Optical lithography is an important fabrication technique wherein a photosensitive polymer is exposed to light to form the latent image of the desired pattern.23 A technique using phase shift lithography can be used to pattern 3D structures.24–26 The setup involves using a periodic phase element (analogous to a photomask), which aids in the formation of a diffraction interference pattern on the photoresist, leading to formation of a volumetric intensity pattern. The angle of diffraction and the patterns formed are governed by the ratio of phase mask period and the wavelength of light used. One facile method to implement phase shift lithography involves the usage of self-assembled nanospheres in hexagonal close-packed structures, which upon UV illumination results in the formation of a 3D intensity pattern.27 This is based on the principle of the Talbot effect, which provides intensity patterns due to interference between the rays of light, at specified distances along the axial length of the used nanosphere arrays. The distances at which the intensity patterns repeat themselves are called the Talbot distance. This technique avoids the use of actual physical masks, which are replaced by the self-assembly of colloidal particles.28,29 The 3D photoresist structures can then serve as a sacrificial template to fabricate nanolattices with reduced refractive indices using atomic layer deposition, which has reported a refractive index as low as 1.025.30 However, in the existing work, the height of the low-index structure is limited by the photoresist thickness and can be limited by the optical absorption of the photoresist.14 The integration of such low-index nanostructures with solid layers has also not been studied, which can be a critical issue when building photonic multilayers.

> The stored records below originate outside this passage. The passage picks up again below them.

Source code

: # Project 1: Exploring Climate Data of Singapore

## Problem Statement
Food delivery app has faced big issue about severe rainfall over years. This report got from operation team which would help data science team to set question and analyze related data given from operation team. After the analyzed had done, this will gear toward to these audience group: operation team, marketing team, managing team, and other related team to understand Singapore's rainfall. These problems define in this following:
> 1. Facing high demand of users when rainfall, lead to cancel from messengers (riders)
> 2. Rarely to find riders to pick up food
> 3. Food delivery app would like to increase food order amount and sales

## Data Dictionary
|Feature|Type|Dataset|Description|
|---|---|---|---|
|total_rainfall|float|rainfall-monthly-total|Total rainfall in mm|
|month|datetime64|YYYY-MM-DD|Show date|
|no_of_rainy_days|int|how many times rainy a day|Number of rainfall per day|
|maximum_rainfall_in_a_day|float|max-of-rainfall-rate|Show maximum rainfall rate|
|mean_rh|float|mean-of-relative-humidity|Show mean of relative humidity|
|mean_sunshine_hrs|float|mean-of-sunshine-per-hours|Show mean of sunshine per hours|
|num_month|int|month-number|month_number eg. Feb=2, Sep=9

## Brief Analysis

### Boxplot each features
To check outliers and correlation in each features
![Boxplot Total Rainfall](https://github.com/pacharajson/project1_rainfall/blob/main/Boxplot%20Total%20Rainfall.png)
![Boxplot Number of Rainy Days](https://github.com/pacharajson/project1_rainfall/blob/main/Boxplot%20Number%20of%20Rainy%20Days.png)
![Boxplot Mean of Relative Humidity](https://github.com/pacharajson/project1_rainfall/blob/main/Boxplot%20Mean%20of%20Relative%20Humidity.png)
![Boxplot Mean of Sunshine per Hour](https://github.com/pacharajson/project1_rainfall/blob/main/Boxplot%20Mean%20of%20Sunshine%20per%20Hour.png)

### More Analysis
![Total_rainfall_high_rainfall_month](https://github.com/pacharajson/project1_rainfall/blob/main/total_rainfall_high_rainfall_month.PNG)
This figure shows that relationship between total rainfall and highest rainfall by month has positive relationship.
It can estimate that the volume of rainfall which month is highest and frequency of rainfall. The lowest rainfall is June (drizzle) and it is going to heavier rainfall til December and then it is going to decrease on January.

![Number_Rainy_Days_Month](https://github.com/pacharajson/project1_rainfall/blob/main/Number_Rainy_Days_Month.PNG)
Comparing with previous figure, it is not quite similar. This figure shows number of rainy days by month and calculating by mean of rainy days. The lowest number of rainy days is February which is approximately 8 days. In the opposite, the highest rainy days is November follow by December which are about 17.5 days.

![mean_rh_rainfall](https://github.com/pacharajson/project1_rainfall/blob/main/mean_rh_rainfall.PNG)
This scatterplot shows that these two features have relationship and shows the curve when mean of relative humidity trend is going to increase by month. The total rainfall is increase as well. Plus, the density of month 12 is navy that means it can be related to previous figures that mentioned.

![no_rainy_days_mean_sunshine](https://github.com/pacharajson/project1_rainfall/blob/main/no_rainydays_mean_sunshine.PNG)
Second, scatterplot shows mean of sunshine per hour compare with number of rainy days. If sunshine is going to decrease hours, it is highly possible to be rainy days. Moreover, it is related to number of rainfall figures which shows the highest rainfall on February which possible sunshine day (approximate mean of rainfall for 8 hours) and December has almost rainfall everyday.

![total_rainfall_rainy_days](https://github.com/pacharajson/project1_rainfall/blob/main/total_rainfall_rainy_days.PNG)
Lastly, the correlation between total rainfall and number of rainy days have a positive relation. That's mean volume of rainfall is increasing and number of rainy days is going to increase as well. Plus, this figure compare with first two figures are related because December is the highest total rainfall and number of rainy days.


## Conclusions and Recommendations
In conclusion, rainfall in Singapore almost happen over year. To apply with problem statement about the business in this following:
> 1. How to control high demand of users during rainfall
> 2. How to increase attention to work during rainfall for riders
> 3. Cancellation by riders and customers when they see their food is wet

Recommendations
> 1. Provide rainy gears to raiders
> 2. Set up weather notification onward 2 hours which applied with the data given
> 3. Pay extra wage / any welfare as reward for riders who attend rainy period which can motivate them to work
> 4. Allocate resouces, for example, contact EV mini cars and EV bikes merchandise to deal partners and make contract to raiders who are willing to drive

In this research, we demonstrate the fabrication of highly porous 3D nanolattices using hollow-core opal structures that are aligned on top of a lithographically defined array of holes. The structures are fabricated by conformally depositing a layer of Al2O3 film over a porous resist, patterned using phase shift lithography, creating a porous structure along with multiple layers of hollow opal nanolattices. The thickness of opal nanostructures can be precisely controlled by the number of nanosphere assembly layers, ranging from a single layer to four layers. The inclusion of opal layers allows the direct control of the nanolattice height, which can be designed to control the photonic properties. Following a planarization step, a uniform layer of TiO2 is deposited to form a capping layer, which facilitates further integration of additional layers. The refractive indices of porous Al2O3 nanolattice and TiO2 layers provide a high refractive index mismatch, which can find applications in building photonic crystals or waveguides.

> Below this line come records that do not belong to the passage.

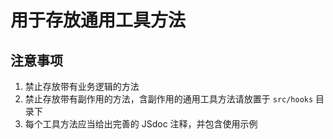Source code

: # 用于存放通用工具方法

## 注意事项
1. 禁止存放带有业务逻辑的方法
2. 禁止存放带有副作用的方法，含副作用的通用工具方法请放置于 `src/hooks` 目录下
3. 每个工具方法应当给出完善的 JSdoc 注释，并包含使用示例
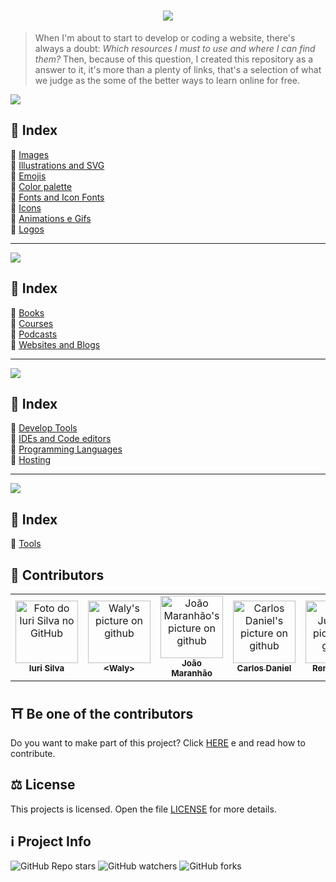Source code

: <h1 align="center">
  <img src="../assets/logo.png">
</h1>

> When I'm about to start to develop or coding a website, there's always a doubt: <i>Which resources I must to use and where I can find them?</i>
> Then, because of this question, I created this repository as a answer to it, it's more than a plenty of links, that's a selection of what we judge as the some of the better ways to learn online for free.

<img src="../assets/banner1.png">

## 📕 Index

📌 [Images](free-materials-for-websites.en.md#-images)<br>
📌 [Illustrations and SVG](free-materials-for-websites.en.md#-illustrations-and-svg)<br>
📌 [Emojis](free-materials-for-websites.en.md#-emojis)<br>
📌 [Color palette](free-materials-for-websites.en.md#-color-palette)<br>
📌 [Fonts and Icon Fonts](free-materials-for-websites.en.md#-fonts-and-icon-fonts)<br>
📌 [Icons](free-materials-for-websites.en.md#-icons)<br>
📌 [Animations e Gifs](free-materials-for-websites.en.md#-animations-and-gifs)<br>
📌 [Logos](free-materials-for-websites.en.md#-logos)<br>

---

<img src="../assets/banner2.png">

## 📕 Index

📌 [Books](free-materials-for-studies.en.md#-books)<br>
📌 [Courses](free-materials-for-studies.en.md#-courses)<br>
📌 [Podcasts](free-materials-for-studies.en.md#-podcasts)<br>
📌 [Websites and Blogs](free-materials-for-studies.en.md#-websites-and-blogs)<br>

---

<img src="../assets/banner3.png">

## 📕 Index

📌 [Develop Tools](free-materials-for-devs.en.md#-develop-tools)<br>
📌 [IDEs and Code editors](free-materials-for-devs.en.md#-ides-and-code-editors)<br>
📌 [Programming Languages](free-materials-for-devs.en.md#-programming-languages)<br>
📌 [Hosting](free-materials-for-devs.en.md#-hosting)<br>

---

<img src="../assets/banner4.png">

## 📕 Index

📌 [Tools](free-materials-for-designers.en.md#-tools) <br>

## 🌈 Contributors<br>

<table>
  <tr>
    <td align="center">
      <a href="https://github.com/iuricode">
        <img src="https://avatars3.githubusercontent.com/u/31936044" width="100px;" alt="Foto do Iuri Silva no GitHub"/><br>
        <sub>
          <b>Iuri Silva</b>
        </sub>
      </a>
    </td>
    <td align="center">
      <a href="https://github.com/walysonfelipe">
        <img src="https://avatars1.githubusercontent.com/u/35854466" width="100px;" alt="Waly's picture on github"/><br>
        <sub>
          <b><<!---->Waly></b>
        </sub>
      </a><br>
    </td>
    <td align="center">
      <a href="https://github.com/joaomaranhao">
        <img src="https://avatars0.githubusercontent.com/u/31970285" width="100px;" alt="João Maranhão's picture on github"/><br>
        <sub>
          <b>João Maranhão</b>
        </sub>
      </a><br>
    </td>
    <td align="center">
      <a href="https://github.com/ff4LL">
        <img src="https://avatars0.githubusercontent.com/u/66672234" width="100px;" alt="Carlos Daniel's picture on github"/><br>
        <sub>
          <b>Carlos Daniel</b>
        </sub>
      </a><br>
    </td>
    <td align="center">
      <a href="https://github.com/reness0">
        <img src="https://avatars0.githubusercontent.com/u/49681380" width="100px;" alt="Renê Júnior's picture on github"/><br>
        <sub>
          <b>Renê Júnior</b>
        </sub>
      </a><br>
    </td>

  
  </tr>
</table>

## ⛩ Be one of the contributors<br>

Do you want to make part of this project? Click [HERE](./CONTRIBUTING.en.md) e and read how to contribute.<br>

## ⚖ License

This projects is  licensed. Open the file [LICENSE](./LICENSE.en.md) for more details.<br>

## ℹ️ Project Info

![GitHub Repo stars](https://img.shields.io/github/stars/iuricode/recursos-gratuitos?style=for-the-badge)
![GitHub watchers](https://img.shields.io/github/watchers/iuricode/recursos-gratuitos?style=for-the-badge)
![GitHub forks](https://img.shields.io/github/forks/iuricode/recursos-gratuitos?style=for-the-badge)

The schematic of the fabrication process for the proposed 3D nanolattice with hollow opal structures is depicted in Fig. 1. Silicon 100 mm substrates (University Wafer) are spin-coated with 100 nm thickness of an antireflection coating (ARC, Brewer Science i-con-16) and 300 nm thickness of a positive-tone photoresist (Sumitomo Chemical, PFi-88A2). The ARC is applied on the wafer substrate to prevent back reflections from wafer surfaces to reduce the formation of standing waves. Moreover, the ARC layer can also enhance adhesion between the resist layer and the substrate. Polystyrene (PS) nanospheres with 500 nm diameters (Polysciences) are then self-assembled on the photoresist, as shown in Fig. 1(a), forming a hexagonal close-packed array to maintain the least surface energy.20 The assembled spheres are used as near-field phase shift masks and the samples are exposed to a HeCd UV laser (Kimmon, 325 nm wavelength) with a dose of 110 mJ/cm2. The exposure of the monolayer of nanospheres generates a volumetric intensity pattern as governed by the Talbot effect,31 which is recorded in the underlying photoresist. After removing the nanospheres in the ultrasonication bath, the samples are developed for 60 s in a developer solution (Microposit CD-26), resulting in a periodic hole array as shown in Fig. 1(b). During development, additional nanospheres can be coated on photoresist structures, as illustrated in Fig. 1(c). By controlling the concentration of the colloidal solution and assembly process, discrete layers of PS nanospheres can be assembled on the photoresist template.

FIG. 1.

Fabrication process for a hollow opal nanolattice. (a) Deposition of ARC and PR layers on the silicon substrate over which the nanospheres are transferred manually. (b) Exposure and development of photoresist. (c) Assemble additional PS nanospheres on the photoresist template. (d) Deposit conformal ALD coating on polymer nanostructures. (e) Planarization coating of PR and deposit TiO2. (f) Removal of PR and buffer layer by temperature treatment.

FIG. 1.

Fabrication process for a hollow opal nanolattice. (a) Deposition of ARC and PR layers on the silicon substrate over which the nanospheres are transferred manually. (b) Exposure and development of photoresist. (c) Assemble additional PS nanospheres on the photoresist template. (d) Deposit conformal ALD coating on polymer nanostructures. (e) Planarization coating of PR and deposit TiO2. (f) Removal of PR and buffer layer by temperature treatment.

Close modal

The 3D photoresist structures and PS nanospheres can then serve as a sacrificial template for atomic layer deposition (ALD). Over this structure, a conformal ALD coating of Al2O3 is deposited using a commercial ALD system (Cambridge Savannah TM 200) on the photoresist and PS surfaces, as illustrated in Fig. 1(d). The formation of Al2O3 occurs through two self-limiting half-reactions using trimethyl aluminum (TMA) and de-ionized water. The process recipe used is 1/10/1/20 for TMA for the precursor of aluminum/nitrogen purge/de-ionized water for oxide precursor/nitrogen purge, respectively, with all times in seconds, resulting in the formation of 0.1 nm thickness per ALD cycle. The deposition pressure of 550 m Torr and temperature of 90 °C are used. The conformal coating allows the photoresist to act as a sacrificial template for the nanolattice and was coated to a thickness of 20 nm with 200 cycles.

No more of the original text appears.